Even so, the Singapore-headquartered firm says it wants to reduce its absolute emissions—99 percent of which stem from its supply chain partners—by 25 percent by 2030. It has poured $7.6 million into the Apparel Impact Institute, which helps manufacturers to improve their energy, water and chemistry use, and teamed up with Brookfield Renewable Partners to outfit an unspecified number of factories with renewable energy. With polyester accounting for the bulk of its fiber portfolio, Shein also called transitioning to recycled polyester a “significant aspect of our decarbonization initiative,” though not everyone agrees it’s a better choice.

But the Amazon-dethroning app might be a victim of its own success. Shein churned out 57 percent more bikini tops, figure-hugging dresses and peep-toe stilettos, many of them under $10, in 2022, generating 52 percent more emissions in the process, according to the report. The spike in its absolute emissions from 6.04 to 9.17 million metric tons between 2021 and 2022, it said, stemmed from the “strong growth of our business,” which raked in $700 million in profits last year, or $400 million less than in 2021.

Shein, which serves more than 150 markets, doesn’t disclose how many products it peddles every year, though it adds some 6,000 new styles of clothing and shoes to its website every day and features more than 600,000 at any one time. It maintains that despite the breadth of options, its algorithmically driven, small-batch approach keeps waste at a minimum. To further fend off its detractors, it has inked an agreement with Queen of Raw to source its deadstock fabrics. It’s also funneling $50 million into an extended producer responsibility-like scheme to benefit communities in the global South impacted by textile waste and ramping up resale. In the spirit of collaboration, TikTok’s buzziest brand joined Textile Exchange and signed CanopyStyle’s commitment to source deforestation-free textiles.

But all that doesn’t matter if Shein doesn’t slow down, said Samantha Taylor, the third-generation garment producer behind The Good Factory in England.

“We already needed 2.7 planets in order to sustain our levels of consumption before Shein made epic growth,” she told Sourcing Journal. “And that’s before we address their claim they will be able to reduce emissions by 70 percent just by switching to recycled polyester. Even the most creative of accountants must be scratching their heads at that one. If the growth of one of the most polluting fashion companies can’t be curbed, we are in serious trouble.”

Elizabeth L. Cline, author and professor of fashion policy at Columbia University, agreed that Shein’s ESG report was “mostly greenwashing.” She helped advocacy group Remake compile its last two Fashion Accountability reports, the second of which gave the Christian Siriano collaborator 0 out of a possible 150 points.
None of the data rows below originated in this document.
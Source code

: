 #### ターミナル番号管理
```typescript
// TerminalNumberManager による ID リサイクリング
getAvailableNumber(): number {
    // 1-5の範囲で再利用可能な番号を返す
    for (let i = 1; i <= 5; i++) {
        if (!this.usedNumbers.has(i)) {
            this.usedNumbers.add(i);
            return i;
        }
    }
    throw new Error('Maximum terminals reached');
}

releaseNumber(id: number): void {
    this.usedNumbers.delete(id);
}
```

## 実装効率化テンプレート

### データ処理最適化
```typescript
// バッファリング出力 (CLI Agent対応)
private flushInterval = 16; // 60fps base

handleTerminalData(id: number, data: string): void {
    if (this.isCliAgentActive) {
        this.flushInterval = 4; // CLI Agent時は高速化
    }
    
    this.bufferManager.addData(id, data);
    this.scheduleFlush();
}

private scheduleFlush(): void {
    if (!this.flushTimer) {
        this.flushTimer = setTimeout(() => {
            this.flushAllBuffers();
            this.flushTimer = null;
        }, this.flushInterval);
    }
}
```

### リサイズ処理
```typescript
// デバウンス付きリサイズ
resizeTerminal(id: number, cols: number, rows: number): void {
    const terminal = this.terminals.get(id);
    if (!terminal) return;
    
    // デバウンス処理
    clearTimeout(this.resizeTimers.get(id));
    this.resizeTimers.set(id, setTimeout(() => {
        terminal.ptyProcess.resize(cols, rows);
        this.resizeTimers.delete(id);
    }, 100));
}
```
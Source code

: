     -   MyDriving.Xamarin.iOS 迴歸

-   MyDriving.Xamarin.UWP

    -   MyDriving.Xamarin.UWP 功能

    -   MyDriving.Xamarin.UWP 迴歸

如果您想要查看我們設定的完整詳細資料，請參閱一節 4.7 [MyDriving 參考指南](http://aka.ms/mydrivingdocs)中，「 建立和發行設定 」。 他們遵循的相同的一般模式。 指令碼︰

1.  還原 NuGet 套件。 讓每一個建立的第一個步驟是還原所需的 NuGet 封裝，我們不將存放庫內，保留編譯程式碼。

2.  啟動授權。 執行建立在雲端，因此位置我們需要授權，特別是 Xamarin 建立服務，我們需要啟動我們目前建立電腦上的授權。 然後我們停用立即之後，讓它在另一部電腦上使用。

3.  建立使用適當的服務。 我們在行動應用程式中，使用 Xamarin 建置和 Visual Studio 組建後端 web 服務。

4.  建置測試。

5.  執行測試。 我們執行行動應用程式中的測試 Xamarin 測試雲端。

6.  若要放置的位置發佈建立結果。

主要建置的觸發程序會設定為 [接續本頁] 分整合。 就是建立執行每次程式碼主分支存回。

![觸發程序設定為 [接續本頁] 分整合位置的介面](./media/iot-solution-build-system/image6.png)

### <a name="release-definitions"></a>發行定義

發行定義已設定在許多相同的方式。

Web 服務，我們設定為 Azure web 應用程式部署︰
“Most of the report is greenwashing, including mentions of sustainability initiatives that are voluntary or highlighting one-off or charity projects that serve as a red herring for the core business model,” Cline told Sourcing Journal, noting that it lacks evidence of year-over-year progress on any “meaningful” indicator and fails to include standard disclosures such as a supplier list that names its factories, their locations and size of their workforces.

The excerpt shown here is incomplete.